How to Prevent Sweet Potatoes Sprouting in Storage


| 1/3/2018 12:57:00 PM


Tags: Pam Dawling, Virginia, sweet potato storage, sweet potato sprouting, sweet potato curing,
 

Well-cured and stored sweet potatoes are a treat right through winter and spring. Photo by Brittany Lewis 

Sweet Potatoes are Different from Peruvian (White) Potatoes

White potatoes are stem tubers in the nightshade family. I wrote a post about those recently: Why do Potatoes Sprout and how can You Stop Them?  Sweet potatoes are not related—they are root tubers in the Morning Glory family. Root tubers do not have buds, nodes and internodes, and scaly leaves right on the tuber, and the ability to develop chlorophyll when exposed to light, as stem tubers do. This article is all about sweet potatoes.

Why Cure Sweet Potatoes?

Sweet potatoes need to cure before storage, and the curing conditions are different from those needed for storage. Good curing enables the sweet potatoes to store for six months or even longer.

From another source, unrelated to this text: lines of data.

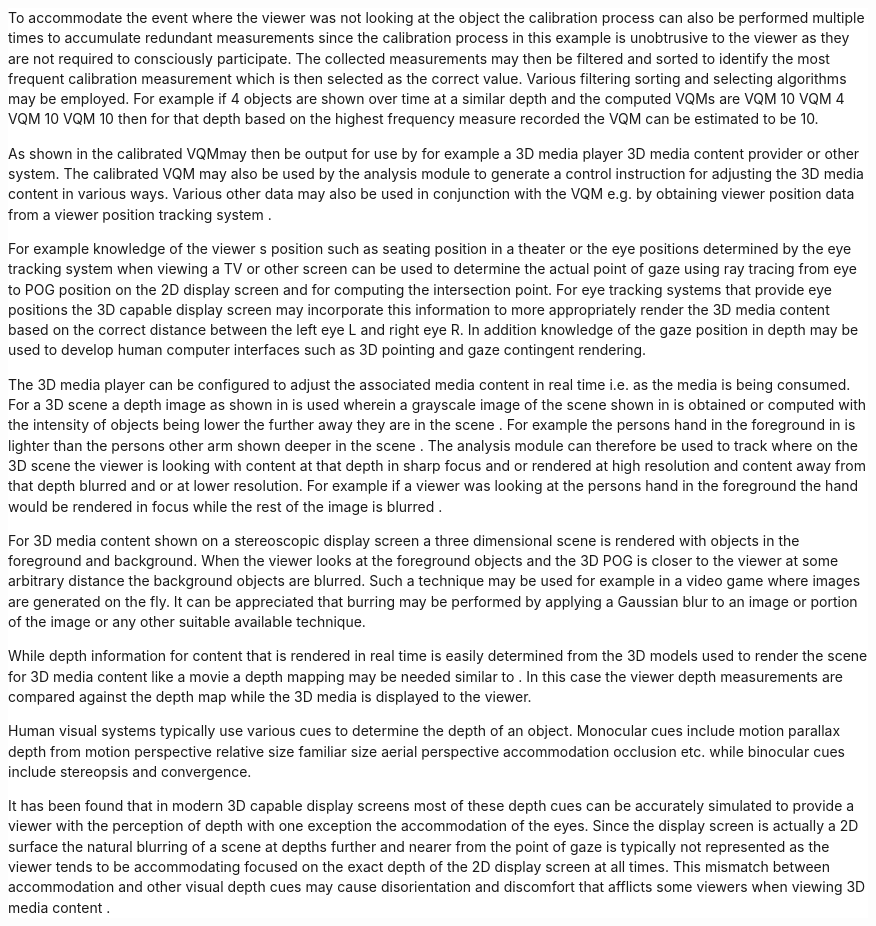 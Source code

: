To accommodate the event where the viewer was not looking at the object the calibration process can also be performed multiple times to accumulate redundant measurements since the calibration process in this example is unobtrusive to the viewer as they are not required to consciously participate. The collected measurements may then be filtered and sorted to identify the most frequent calibration measurement which is then selected as the correct value. Various filtering sorting and selecting algorithms may be employed. For example if 4 objects are shown over time at a similar depth and the computed VQMs are VQM 10 VQM 4 VQM 10 VQM 10 then for that depth based on the highest frequency measure recorded the VQM can be estimated to be 10.

As shown in the calibrated VQMmay then be output for use by for example a 3D media player 3D media content provider or other system. The calibrated VQM may also be used by the analysis module to generate a control instruction for adjusting the 3D media content in various ways. Various other data may also be used in conjunction with the VQM e.g. by obtaining viewer position data from a viewer position tracking system .

For example knowledge of the viewer s position such as seating position in a theater or the eye positions determined by the eye tracking system when viewing a TV or other screen can be used to determine the actual point of gaze using ray tracing from eye to POG position on the 2D display screen and for computing the intersection point. For eye tracking systems that provide eye positions the 3D capable display screen may incorporate this information to more appropriately render the 3D media content based on the correct distance between the left eye L and right eye R. In addition knowledge of the gaze position in depth may be used to develop human computer interfaces such as 3D pointing and gaze contingent rendering.

The 3D media player can be configured to adjust the associated media content in real time i.e. as the media is being consumed. For a 3D scene a depth image as shown in is used wherein a grayscale image of the scene shown in is obtained or computed with the intensity of objects being lower the further away they are in the scene . For example the persons hand in the foreground in is lighter than the persons other arm shown deeper in the scene . The analysis module can therefore be used to track where on the 3D scene the viewer is looking with content at that depth in sharp focus and or rendered at high resolution and content away from that depth blurred and or at lower resolution. For example if a viewer was looking at the persons hand in the foreground the hand would be rendered in focus while the rest of the image is blurred .

For 3D media content shown on a stereoscopic display screen a three dimensional scene is rendered with objects in the foreground and background. When the viewer looks at the foreground objects and the 3D POG is closer to the viewer at some arbitrary distance the background objects are blurred. Such a technique may be used for example in a video game where images are generated on the fly. It can be appreciated that burring may be performed by applying a Gaussian blur to an image or portion of the image or any other suitable available technique.

While depth information for content that is rendered in real time is easily determined from the 3D models used to render the scene for 3D media content like a movie a depth mapping may be needed similar to . In this case the viewer depth measurements are compared against the depth map while the 3D media is displayed to the viewer.

Human visual systems typically use various cues to determine the depth of an object. Monocular cues include motion parallax depth from motion perspective relative size familiar size aerial perspective accommodation occlusion etc. while binocular cues include stereopsis and convergence.

It has been found that in modern 3D capable display screens most of these depth cues can be accurately simulated to provide a viewer with the perception of depth with one exception the accommodation of the eyes. Since the display screen is actually a 2D surface the natural blurring of a scene at depths further and nearer from the point of gaze is typically not represented as the viewer tends to be accommodating focused on the exact depth of the 2D display screen at all times. This mismatch between accommodation and other visual depth cues may cause disorientation and discomfort that afflicts some viewers when viewing 3D media content .
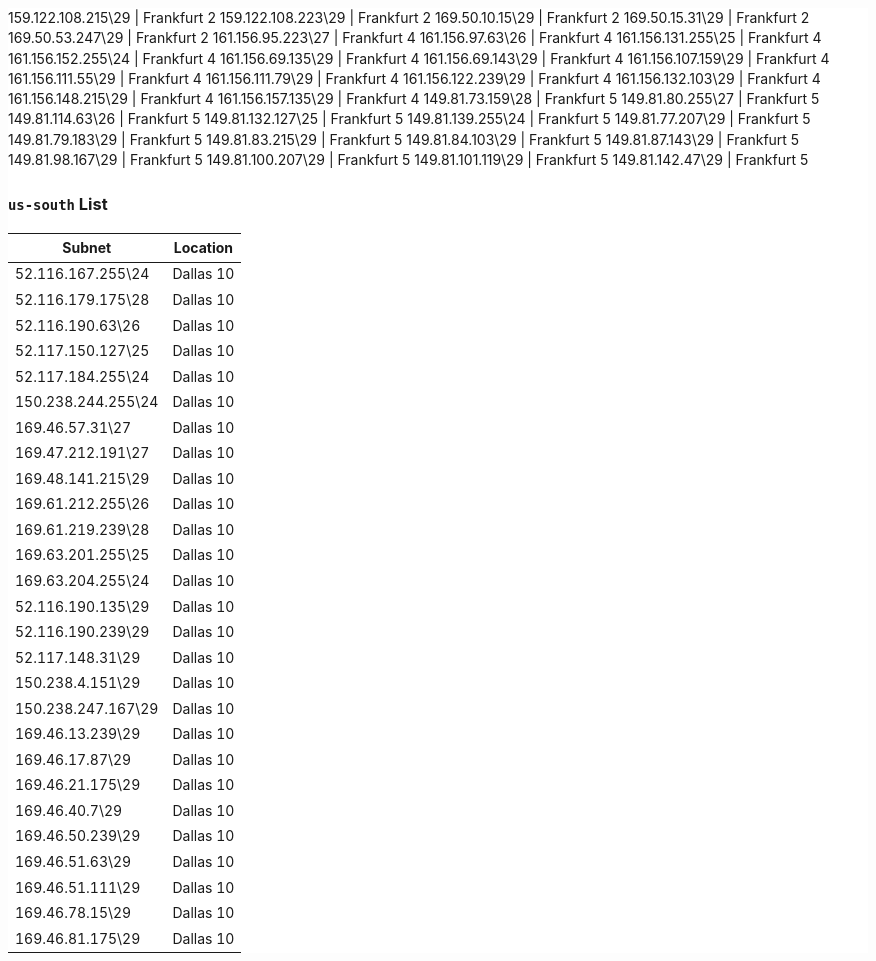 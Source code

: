 159.122.108.215\29 | Frankfurt 2
159.122.108.223\29 | Frankfurt 2
169.50.10.15\29 | Frankfurt 2
169.50.15.31\29 | Frankfurt 2
169.50.53.247\29 | Frankfurt 2
161.156.95.223\27 | Frankfurt 4
161.156.97.63\26 | Frankfurt 4
161.156.131.255\25 | Frankfurt 4
161.156.152.255\24 | Frankfurt 4
161.156.69.135\29 | Frankfurt 4
161.156.69.143\29 | Frankfurt 4
161.156.107.159\29 | Frankfurt 4
161.156.111.55\29 | Frankfurt 4
161.156.111.79\29 | Frankfurt 4
161.156.122.239\29 | Frankfurt 4
161.156.132.103\29 | Frankfurt 4
161.156.148.215\29 | Frankfurt 4
161.156.157.135\29 | Frankfurt 4
149.81.73.159\28 | Frankfurt 5
149.81.80.255\27 | Frankfurt 5
149.81.114.63\26 | Frankfurt 5
149.81.132.127\25 | Frankfurt 5
149.81.139.255\24 | Frankfurt 5
149.81.77.207\29 | Frankfurt 5
149.81.79.183\29 | Frankfurt 5
149.81.83.215\29 | Frankfurt 5
149.81.84.103\29 | Frankfurt 5
149.81.87.143\29 | Frankfurt 5
149.81.98.167\29 | Frankfurt 5
149.81.100.207\29 | Frankfurt 5
149.81.101.119\29 | Frankfurt 5
149.81.142.47\29 | Frankfurt 5

### `us-south` List
Subnet | Location
-- | --
52.116.167.255\24 | Dallas 10
52.116.179.175\28 | Dallas 10
52.116.190.63\26 | Dallas 10
52.117.150.127\25 | Dallas 10
52.117.184.255\24 | Dallas 10
150.238.244.255\24 | Dallas 10
169.46.57.31\27 | Dallas 10
169.47.212.191\27 | Dallas 10
169.48.141.215\29 | Dallas 10
169.61.212.255\26 | Dallas 10
169.61.219.239\28 | Dallas 10
169.63.201.255\25 | Dallas 10
169.63.204.255\24 | Dallas 10
52.116.190.135\29 | Dallas 10
52.116.190.239\29 | Dallas 10
52.117.148.31\29 | Dallas 10
150.238.4.151\29 | Dallas 10
150.238.247.167\29 | Dallas 10
169.46.13.239\29 | Dallas 10
169.46.17.87\29 | Dallas 10
169.46.21.175\29 | Dallas 10
169.46.40.7\29 | Dallas 10
169.46.50.239\29 | Dallas 10
169.46.51.63\29 | Dallas 10
169.46.51.111\29 | Dallas 10
169.46.78.15\29 | Dallas 10
169.46.81.175\29 | Dallas 10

Sweet potato harvest and field grading. Photo by McCune Porter



Immediately after harvest, field drying, sorting and crating (within an hour or two), take the boxes of sweet potatoes to a warm, damp indoor space to cure. Curing helps the skins to thicken, cuts to heal, and some of the starches to convert to sugars. Uncured sweet potatoes are not very sweet, will not bake well, and are best used in dishes with other foods (if you can't wait).